Those are “bullying” words that an educator in a school is trained to listen for and respond to in most states by law.
In my State of Connecticut
the law is specific and:
“Requires that school personnel report, in a timely and responsive manner, incidents of bullying they witness or are aware of to a designated official” (see Public Act No. 11-232).
As a result, I am hyper-sensitive to listening for bullying words or bullying attitudes. This hyper-sensitivity is making the 2016 Presidential Election Season hard on my educator’s sense of hearing. I am hearing lots of bullying.
The word bully did not always have a negative meaning, in fact, it’s origin (1530) is in the word “sweetheart”coming from the Dutch boel “lover; brother.”
According to the Online Etymology Dictionary,
the meaning of the word bully deteriorated during the 17th Century from “fine fellow” and “blusterer” to “harasser of the weak”. The word did regain a more positive meaning in the 1860s in the United States when the expression “bully!” meant “worthy, jolly, admirable.”
It was with that positive sense that the term Bully Pulpit
was used to mean a public office or position of authority that provides its occupant with an outstanding opportunity to speak out on any issue. This was how President Theodore Roosevelt used the term his quote:
“I suppose my critics will call that preaching, but I have got such a bully pulpit!”
His use of the word bully was as an adjective meaning “first- rate,” or in 21st Century speak, “awesome.” The term “bully pulpit”
is still used today to describe a position of power to influence the public, and is one of the key terms
that students can learn about in studying the presidential election.
How to Teach this Presidential Election?
In this year’s presidential election season, the bully pulpit is getting a twice the workout…..it covers both the negative (harasser of the weak) and positive (awesome!) meanings.

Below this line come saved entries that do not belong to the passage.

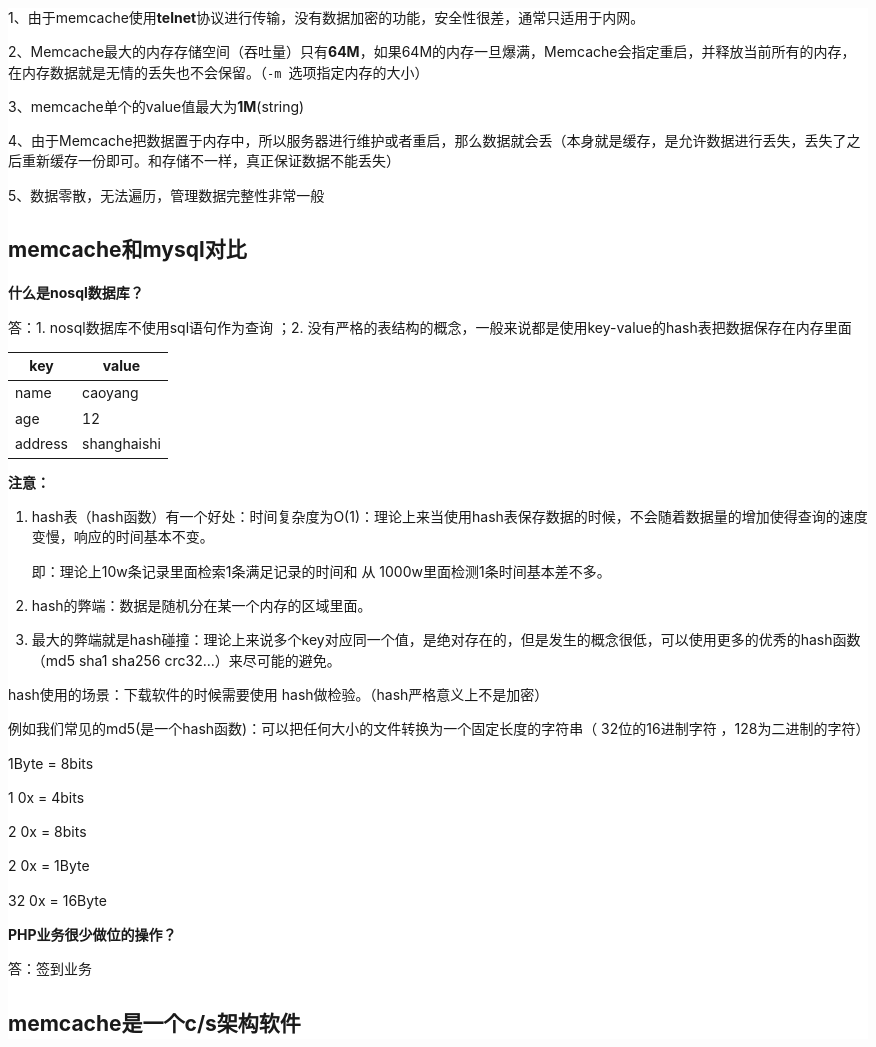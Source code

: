 1、由于memcache使用**telnet**协议进行传输，没有数据加密的功能，安全性很差，通常只适用于内网。

2、Memcache最大的内存存储空间（吞吐量）只有**64M**，如果64M的内存一旦爆满，Memcache会指定重启，并释放当前所有的内存，在内存数据就是无情的丢失也不会保留。（`-m `选项指定内存的大小）

3、memcache单个的value值最大为**1M**(string)

4、由于Memcache把数据置于内存中，所以服务器进行维护或者重启，那么数据就会丢（本身就是缓存，是允许数据进行丢失，丢失了之后重新缓存一份即可。和存储不一样，真正保证数据不能丢失）

5、数据零散，无法遍历，管理数据完整性非常一般

 

## **memcache和mysql对比**

**什么是nosql数据库？**

答：1. nosql数据库不使用sql语句作为查询 ；2. 没有严格的表结构的概念，一般来说都是使用key-value的hash表把数据保存在内存里面

| key     | value       |
| ------- | ----------- |
| name    | caoyang     |
| age     | 12          |
| address | shanghaishi |

 

**注意：**

1. hash表（hash函数）有一个好处：时间复杂度为O(1)：理论上来当使用hash表保存数据的时候，不会随着数据量的增加使得查询的速度变慢，响应的时间基本不变。

   即：理论上10w条记录里面检索1条满足记录的时间和 从 1000w里面检测1条时间基本差不多。

2. hash的弊端：数据是随机分在某一个内存的区域里面。

3. 最大的弊端就是hash碰撞：理论上来说多个key对应同一个值，是绝对存在的，但是发生的概念很低，可以使用更多的优秀的hash函数（md5 sha1 sha256 crc32...）来尽可能的避免。



hash使用的场景：下载软件的时候需要使用 hash做检验。（hash严格意义上不是加密）

例如我们常见的md5(是一个hash函数)：可以把任何大小的文件转换为一个固定长度的字符串（ 32位的16进制字符 ，128为二进制的字符）

1Byte = 8bits

1 0x = 4bits

2 0x = 8bits

2 0x = 1Byte

32 0x  = 16Byte



**PHP业务很少做位的操作？**

答：签到业务



## memcache是一个c/s架构软件
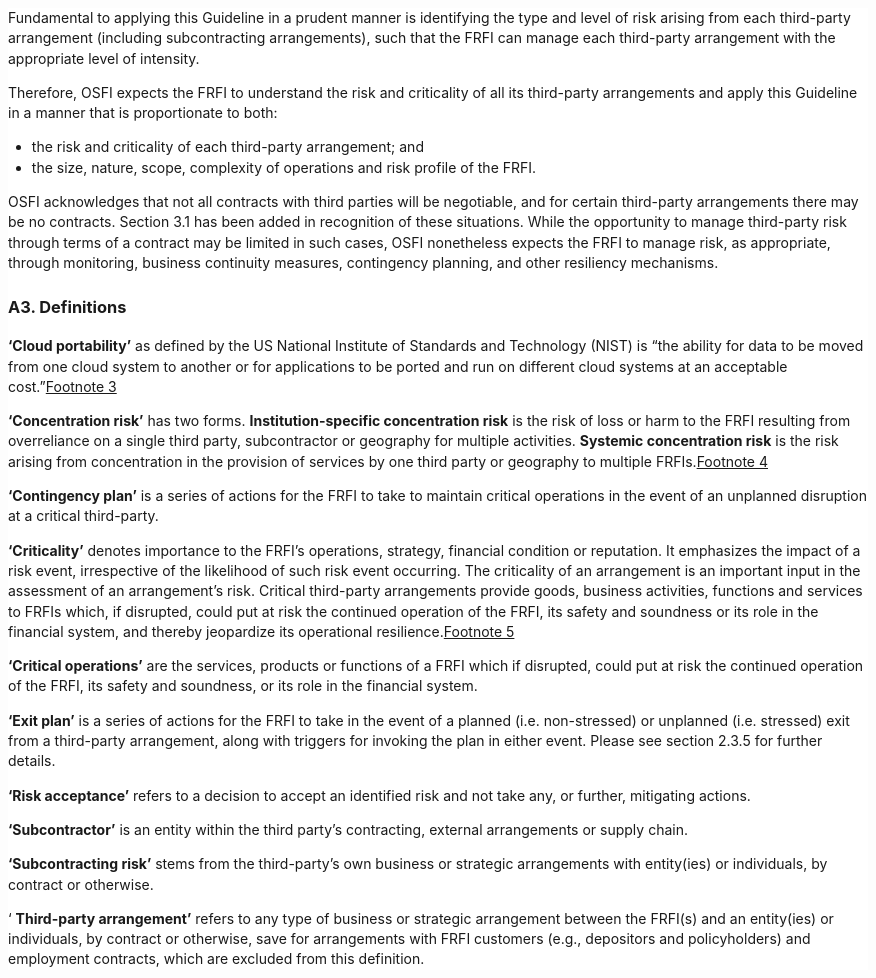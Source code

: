 Fundamental to applying this Guideline in a prudent manner is identifying the type and level of risk arising from each third-party arrangement (including subcontracting arrangements), such that the FRFI can manage each third-party arrangement with the appropriate level of intensity.

Therefore, OSFI expects the FRFI to understand the risk and criticality of all its third-party arrangements and apply this Guideline in a manner that is proportionate to both:

- the risk and criticality of each third-party arrangement; and
- the size, nature, scope, complexity of operations and risk profile of the FRFI.

OSFI acknowledges that not all contracts with third parties will be negotiable, and for certain third-party arrangements there may be no contracts. Section 3.1 has been added in recognition of these situations. While the opportunity to manage third-party risk through terms of a contract may be limited in such cases, OSFI nonetheless expects the FRFI to manage risk, as appropriate, through monitoring, business continuity measures, contingency planning, and other resiliency mechanisms.

### A3. Definitions

**‘Cloud portability’** as defined by the US National Institute of Standards and Technology (NIST) is “the ability for data to be moved from one cloud system to another or for applications to be ported and run on different cloud systems at an acceptable cost.”[Footnote 3](#fn3)

**‘Concentration risk’** has two forms. **Institution-specific concentration risk** is the risk of loss or harm to the FRFI resulting from overreliance on a single third party, subcontractor or geography for multiple activities. **Systemic concentration risk** is the risk arising from concentration in the provision of services by one third party or geography to multiple FRFIs.[Footnote 4](#fn4)

**‘Contingency plan’** is a series of actions for the FRFI to take to maintain critical operations in the event of an unplanned disruption at a critical third-party.

**‘Criticality’** denotes importance to the FRFI’s operations, strategy, financial condition or reputation. It emphasizes the impact of a risk event, irrespective of the likelihood of such risk event occurring. The criticality of an arrangement is an important input in the assessment of an arrangement’s risk. Critical third-party arrangements provide goods, business activities, functions and services to FRFIs which, if disrupted, could put at risk the continued operation of the FRFI, its safety and soundness or its role in the financial system, and thereby jeopardize its operational resilience.[Footnote 5](#fn5)

**‘Critical operations’** are the services, products or functions of a FRFI which if disrupted, could put at risk the continued operation of the FRFI, its safety and soundness, or its role in the financial system.

**‘Exit plan’** is a series of actions for the FRFI to take in the event of a planned (i.e. non-stressed) or unplanned (i.e. stressed) exit from a third-party arrangement, along with triggers for invoking the plan in either event. Please see section 2.3.5 for further details.

**‘Risk acceptance’** refers to a decision to accept an identified risk and not take any, or further, mitigating actions.

**‘Subcontractor’** is an entity within the third party’s contracting, external arrangements or supply chain.

**‘Subcontracting risk’** stems from the third-party’s own business or strategic arrangements with entity(ies) or individuals, by contract or otherwise.

‘ **Third-party arrangement’** refers to any type of business or strategic arrangement between the FRFI(s) and an entity(ies) or individuals, by contract or otherwise, save for arrangements with FRFI customers (e.g., depositors and policyholders) and employment contracts, which are excluded from this definition.
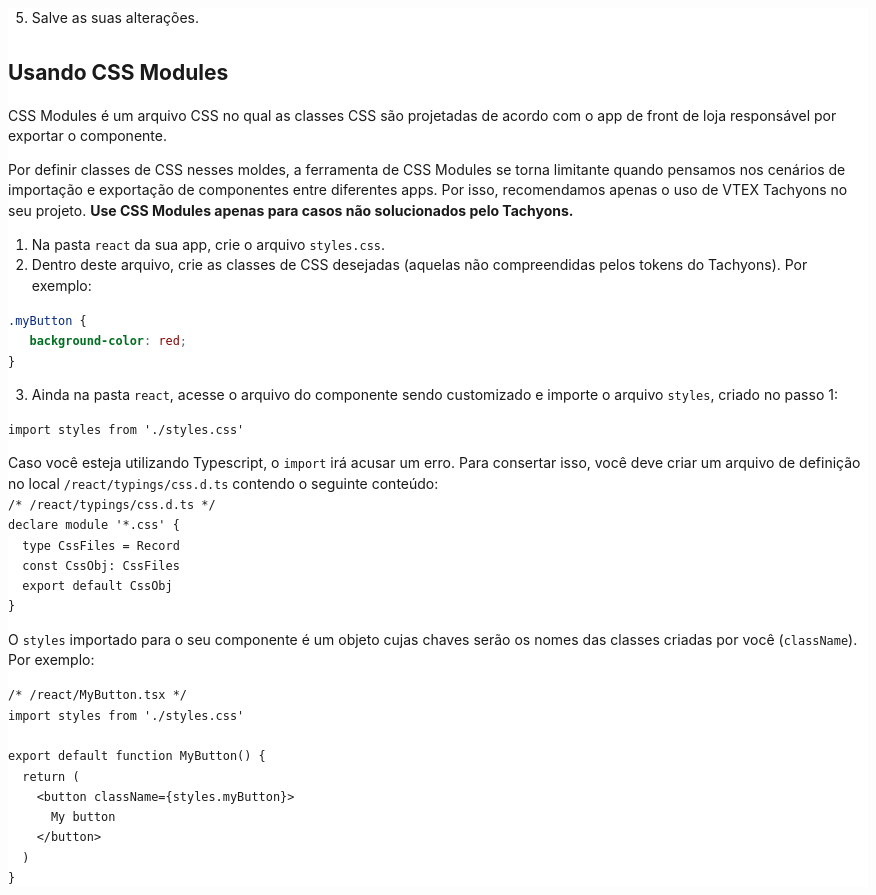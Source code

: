 5. Salve as suas alterações. 

## Usando CSS Modules

CSS Modules é um arquivo CSS no qual as classes CSS são projetadas de acordo com o app de front de loja responsável por exportar o componente.

<div class="alert alert-warning">
Por definir classes de CSS nesses moldes, a ferramenta de CSS Modules se torna limitante quando pensamos nos cenários de importação e exportação de componentes entre diferentes apps. Por isso, recomendamos apenas o uso de VTEX Tachyons no seu projeto. <b>Use CSS Modules apenas para casos não solucionados pelo Tachyons.</b>
</div>

1. Na pasta `react` da sua app, crie o arquivo `styles.css`.
2. Dentro deste arquivo, crie as classes de CSS desejadas (aquelas não compreendidas pelos tokens do Tachyons). Por exemplo:

```css
.myButton {
   background-color: red;
}
```

3. Ainda na pasta `react`, acesse o arquivo do componente sendo customizado e importe o arquivo `styles`, criado no passo 1:

```tsx
import styles from './styles.css'
```

<div class="alert alert-warning">
Caso você esteja utilizando Typescript, o <code>import</code> irá acusar um erro. Para consertar isso, você deve criar um arquivo de definição no local <code>/react/typings/css.d.ts</code> contendo o seguinte conteúdo:

<code>
/* /react/typings/css.d.ts */
declare module '*.css' {
  type CssFiles = Record<string, string | undefined>
  const CssObj: CssFiles
  export default CssObj
}
</code>
</div>

O `styles` importado para o seu componente é um objeto cujas chaves serão os nomes das classes criadas por você (`className`). Por exemplo:

```tsx
/* /react/MyButton.tsx */
import styles from './styles.css'

export default function MyButton() {
  return (
    <button className={styles.myButton}>
      My button
    </button>
  )
}
```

But what does an educator do when the language of bullies is finding its way into the language of the presidential election campaign?
In 2016, social media, (Twitter, Facebook, Instagram, YouTube) increases opportunities for students to follow the candidates on the campaign trail….and the language they are hearing the candidates use is language that would land them in detention. Take for example these adjectives:
If the above examples of bullying language are creeping into the debates, into the interviews, and into campaign promotional materials, how will students interpret these words?
How then will students understand the difference between the language of bullies in school and the language of those who are campaigning to lead the country? What separates the two?
There are many different resources available to educators to help identify bullying language and prevent bullying.
In an effort to combat bullying, there are definitions on the site to identify verbal and social bullying:
Verbal bullying is saying or writing mean things including:
- Inappropriate sexual comments
- Threatening to cause harm
Social bullying involves hurting someone’s reputation or relationships including
- Leaving someone out on purpose
- Telling other children not to be friends with someone
- Spreading rumors about someone
- Embarrassing someone in public
Another website, Nobullying.com
, notes that “Words and tone of voice are the first weapons in a bully’s arsenal.” They offer suggestions for students to Deal with the Bully,
including one suggestion that recommends removing attention:
Bullies love an audience only when the audience is made up of their admirers, who are usually even weaker than the bully. Without that admiring audience, the bully loses a great deal of power.
That particular piece of advice, however, may not be possible if the bullying language used by candidates on the campaign is proving successful as an opportunity to gain more public attention.
Not the First Campaign Insults
Many historians are quick to point out that the use of negative language has always been part of the American political process. In the election of 1800, the much venerated Thomas Jefferson accused the equally venerated John Adams of having,
“a hideous hermaphroditical character, which has neither the force and firmness of a man, nor the gentleness and sensibility of a woman”(PBS American Experience
In response, representatives from Adams’ camp claimed that Jefferson was,
“a mean-spirited, low-lived fellow, the son of a half-breed Indian squaw, sired by a Virginia mulatto father”(PBS American Experience
While both quotes would certainly qualify as inappropriate, and a bit startling for those who may idolize our Founding Fathers, their language is not the language of today’s playground bully.
Difficult Election Season
Ironically, one of the suggestions offered on the Stop Bullying website
is that adults should act as models for students,
Kids learn from adults’ actions. By treating others with kindness and respect, adults show the kids in their lives that there is no place for bullying. Even if it seems like they are not paying attention, kids are watching how adults manage stress and conflict, as well as how they treat their friends, colleagues, and families.
Unfortunately, many of the adult candidates engaged in the 2016 Election Season are proving to be poor role models. While they are seeking public office or a position of authority, the candidates occupy a multi-media platform of opportunity to speak out on any issue. Unlike the campaigns in 1800s, the contemporary insults (“wet pants”
) and attitudes (“shut-up”
) associated with bullying reach a larger audience. That includes today’s impressionable students who will listen and learn from their behavior.
This election year, educators like me will have the difficult task trying to teaching students the differences between the bullies on the playground and the bullies on the pulpit.